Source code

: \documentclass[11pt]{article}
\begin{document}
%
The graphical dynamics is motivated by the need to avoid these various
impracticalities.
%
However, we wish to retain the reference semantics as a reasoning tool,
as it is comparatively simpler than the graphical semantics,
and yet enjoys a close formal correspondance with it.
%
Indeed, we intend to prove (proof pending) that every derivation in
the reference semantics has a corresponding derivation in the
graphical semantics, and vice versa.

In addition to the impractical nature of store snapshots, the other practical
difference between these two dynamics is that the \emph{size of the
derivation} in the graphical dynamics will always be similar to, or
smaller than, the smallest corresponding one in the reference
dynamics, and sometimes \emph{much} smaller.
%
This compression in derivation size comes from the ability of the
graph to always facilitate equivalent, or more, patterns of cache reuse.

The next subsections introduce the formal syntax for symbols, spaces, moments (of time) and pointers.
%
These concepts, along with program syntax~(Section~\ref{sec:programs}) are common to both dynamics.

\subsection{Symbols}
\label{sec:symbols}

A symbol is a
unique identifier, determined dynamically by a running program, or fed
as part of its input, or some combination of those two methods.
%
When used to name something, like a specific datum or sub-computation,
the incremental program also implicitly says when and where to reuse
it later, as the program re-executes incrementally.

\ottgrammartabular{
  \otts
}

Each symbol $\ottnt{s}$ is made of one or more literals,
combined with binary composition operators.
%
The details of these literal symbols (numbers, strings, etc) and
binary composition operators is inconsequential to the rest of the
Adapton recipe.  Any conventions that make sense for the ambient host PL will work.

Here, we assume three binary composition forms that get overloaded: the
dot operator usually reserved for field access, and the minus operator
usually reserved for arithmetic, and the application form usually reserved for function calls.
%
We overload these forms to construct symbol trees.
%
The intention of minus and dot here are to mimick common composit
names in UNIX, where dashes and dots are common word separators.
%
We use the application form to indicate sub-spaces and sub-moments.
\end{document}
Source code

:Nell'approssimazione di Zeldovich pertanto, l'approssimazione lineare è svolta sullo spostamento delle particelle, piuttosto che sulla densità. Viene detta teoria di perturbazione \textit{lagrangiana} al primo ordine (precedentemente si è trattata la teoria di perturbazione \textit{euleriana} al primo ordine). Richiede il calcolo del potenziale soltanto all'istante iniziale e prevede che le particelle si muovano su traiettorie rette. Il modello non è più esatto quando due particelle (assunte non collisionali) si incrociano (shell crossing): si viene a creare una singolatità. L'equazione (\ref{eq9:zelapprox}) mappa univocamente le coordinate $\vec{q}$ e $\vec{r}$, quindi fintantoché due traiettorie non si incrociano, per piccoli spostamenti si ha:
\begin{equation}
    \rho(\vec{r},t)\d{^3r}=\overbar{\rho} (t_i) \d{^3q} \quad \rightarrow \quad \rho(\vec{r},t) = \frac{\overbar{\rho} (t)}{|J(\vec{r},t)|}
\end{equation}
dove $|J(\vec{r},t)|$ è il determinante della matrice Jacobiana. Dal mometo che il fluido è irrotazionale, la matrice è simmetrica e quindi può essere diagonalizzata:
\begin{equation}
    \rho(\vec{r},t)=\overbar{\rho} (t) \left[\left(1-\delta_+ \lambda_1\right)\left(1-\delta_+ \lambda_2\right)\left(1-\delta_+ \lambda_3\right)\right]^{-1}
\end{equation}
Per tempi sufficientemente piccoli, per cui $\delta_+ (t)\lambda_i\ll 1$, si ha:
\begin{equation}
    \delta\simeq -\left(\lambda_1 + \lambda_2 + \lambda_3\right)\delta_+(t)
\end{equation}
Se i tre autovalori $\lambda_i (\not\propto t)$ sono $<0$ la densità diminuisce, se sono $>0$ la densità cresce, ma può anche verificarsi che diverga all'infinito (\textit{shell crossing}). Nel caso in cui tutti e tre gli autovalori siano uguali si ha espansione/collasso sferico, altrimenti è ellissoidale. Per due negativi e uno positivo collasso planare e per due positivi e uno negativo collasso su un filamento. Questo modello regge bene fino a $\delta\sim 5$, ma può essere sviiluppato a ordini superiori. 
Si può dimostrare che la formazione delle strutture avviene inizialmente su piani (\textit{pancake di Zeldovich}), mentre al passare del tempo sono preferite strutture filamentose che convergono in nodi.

-*-*-

### ASSIGNMENT
Answer with a single number, the count of lines above that contain "shell".

### RESULT FOR THIS EXERCISE
2